Member of the Regional Council of Occitania
- In office 4 January 2016 – 27 June 2021
- President: Carole Delga

Personal details
- Born: 16 February 1955 Algiers, French Algeria
- Died: 12 October 2022 (aged 67) Perpignan, France
- Party: Socialist Party DVG
- Education: Lycée François-Arago
- Alma mater: University of Perpignan

= Jacques Cresta =

French politician (1955–2022)

Jacques Cresta (16 February 1955 – 12 October 2022) was a French politician of the Socialist Party (PS).

==Life and career==
Cresta was born in Algiers, French Algeria on 16 February 1955 to a father who was a banker and a stay-at-home mother. In 1962, his family moved to Lyon, then Compiègne, and finally settled in Perpignan in 1965. He attended secondary school at the Lycée François-Arago, where he met his future wife, Josy, with whom he had two daughters. He studied economics at the University of Perpignan. He then worked for the Caisse d'allocations familiales.

Cresta joined the Socialist Party in 1980, where he rapidly climbed the ladder in roles and responsibilities. In 2002, he was elected First Secretary of the party's Catalan federation, where he was re-elected thrice. The following year, he was elected to the municipal council of Cabestany. In 2007, he was expelled from the PS for his support of Georges Frêche, but later re-joined the party.

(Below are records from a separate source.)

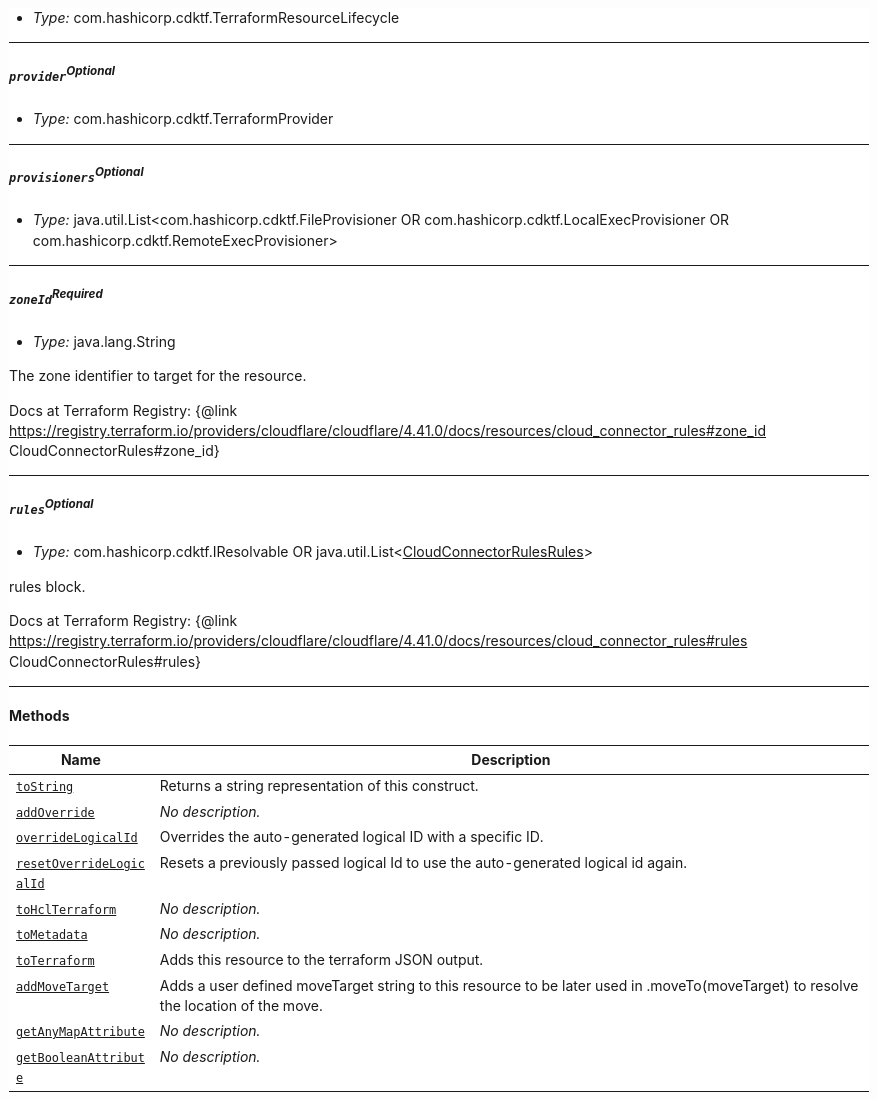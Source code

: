 - *Type:* com.hashicorp.cdktf.TerraformResourceLifecycle

---

##### `provider`<sup>Optional</sup> <a name="provider" id="@cdktf/provider-cloudflare.cloudConnectorRules.CloudConnectorRules.Initializer.parameter.provider"></a>

- *Type:* com.hashicorp.cdktf.TerraformProvider

---

##### `provisioners`<sup>Optional</sup> <a name="provisioners" id="@cdktf/provider-cloudflare.cloudConnectorRules.CloudConnectorRules.Initializer.parameter.provisioners"></a>

- *Type:* java.util.List<com.hashicorp.cdktf.FileProvisioner OR com.hashicorp.cdktf.LocalExecProvisioner OR com.hashicorp.cdktf.RemoteExecProvisioner>

---

##### `zoneId`<sup>Required</sup> <a name="zoneId" id="@cdktf/provider-cloudflare.cloudConnectorRules.CloudConnectorRules.Initializer.parameter.zoneId"></a>

- *Type:* java.lang.String

The zone identifier to target for the resource.

Docs at Terraform Registry: {@link https://registry.terraform.io/providers/cloudflare/cloudflare/4.41.0/docs/resources/cloud_connector_rules#zone_id CloudConnectorRules#zone_id}

---

##### `rules`<sup>Optional</sup> <a name="rules" id="@cdktf/provider-cloudflare.cloudConnectorRules.CloudConnectorRules.Initializer.parameter.rules"></a>

- *Type:* com.hashicorp.cdktf.IResolvable OR java.util.List<<a href="#@cdktf/provider-cloudflare.cloudConnectorRules.CloudConnectorRulesRules">CloudConnectorRulesRules</a>>

rules block.

Docs at Terraform Registry: {@link https://registry.terraform.io/providers/cloudflare/cloudflare/4.41.0/docs/resources/cloud_connector_rules#rules CloudConnectorRules#rules}

---

#### Methods <a name="Methods" id="Methods"></a>

| **Name** | **Description** |
| --- | --- |
| <code><a href="#@cdktf/provider-cloudflare.cloudConnectorRules.CloudConnectorRules.toString">toString</a></code> | Returns a string representation of this construct. |
| <code><a href="#@cdktf/provider-cloudflare.cloudConnectorRules.CloudConnectorRules.addOverride">addOverride</a></code> | *No description.* |
| <code><a href="#@cdktf/provider-cloudflare.cloudConnectorRules.CloudConnectorRules.overrideLogicalId">overrideLogicalId</a></code> | Overrides the auto-generated logical ID with a specific ID. |
| <code><a href="#@cdktf/provider-cloudflare.cloudConnectorRules.CloudConnectorRules.resetOverrideLogicalId">resetOverrideLogicalId</a></code> | Resets a previously passed logical Id to use the auto-generated logical id again. |
| <code><a href="#@cdktf/provider-cloudflare.cloudConnectorRules.CloudConnectorRules.toHclTerraform">toHclTerraform</a></code> | *No description.* |
| <code><a href="#@cdktf/provider-cloudflare.cloudConnectorRules.CloudConnectorRules.toMetadata">toMetadata</a></code> | *No description.* |
| <code><a href="#@cdktf/provider-cloudflare.cloudConnectorRules.CloudConnectorRules.toTerraform">toTerraform</a></code> | Adds this resource to the terraform JSON output. |
| <code><a href="#@cdktf/provider-cloudflare.cloudConnectorRules.CloudConnectorRules.addMoveTarget">addMoveTarget</a></code> | Adds a user defined moveTarget string to this resource to be later used in .moveTo(moveTarget) to resolve the location of the move. |
| <code><a href="#@cdktf/provider-cloudflare.cloudConnectorRules.CloudConnectorRules.getAnyMapAttribute">getAnyMapAttribute</a></code> | *No description.* |
| <code><a href="#@cdktf/provider-cloudflare.cloudConnectorRules.CloudConnectorRules.getBooleanAttribute">getBooleanAttribute</a></code> | *No description.* |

In 2010, he was elected to the Regional Council of Languedoc-Roussillon. In 2012, he was elected to the National Assembly in Pyrénées-Orientales's 1st constituency, where he sat on the Committee on Foreign Affairs and European Affairs. He was a candidate for mayor of Perpignan in 2014, when he won only 11.87% of the vote and did not participate in the second round so that the Union for a Popular Movement candidate could gain more votes against the National Front candidate.

In the 2017 French presidential election, Cresta announced his support for Emmanuel Macron and did not participate in that year's legislative election.

Jacques Cresta died following a long illness in Perpignan, on 12 October 2022, at the age of 67.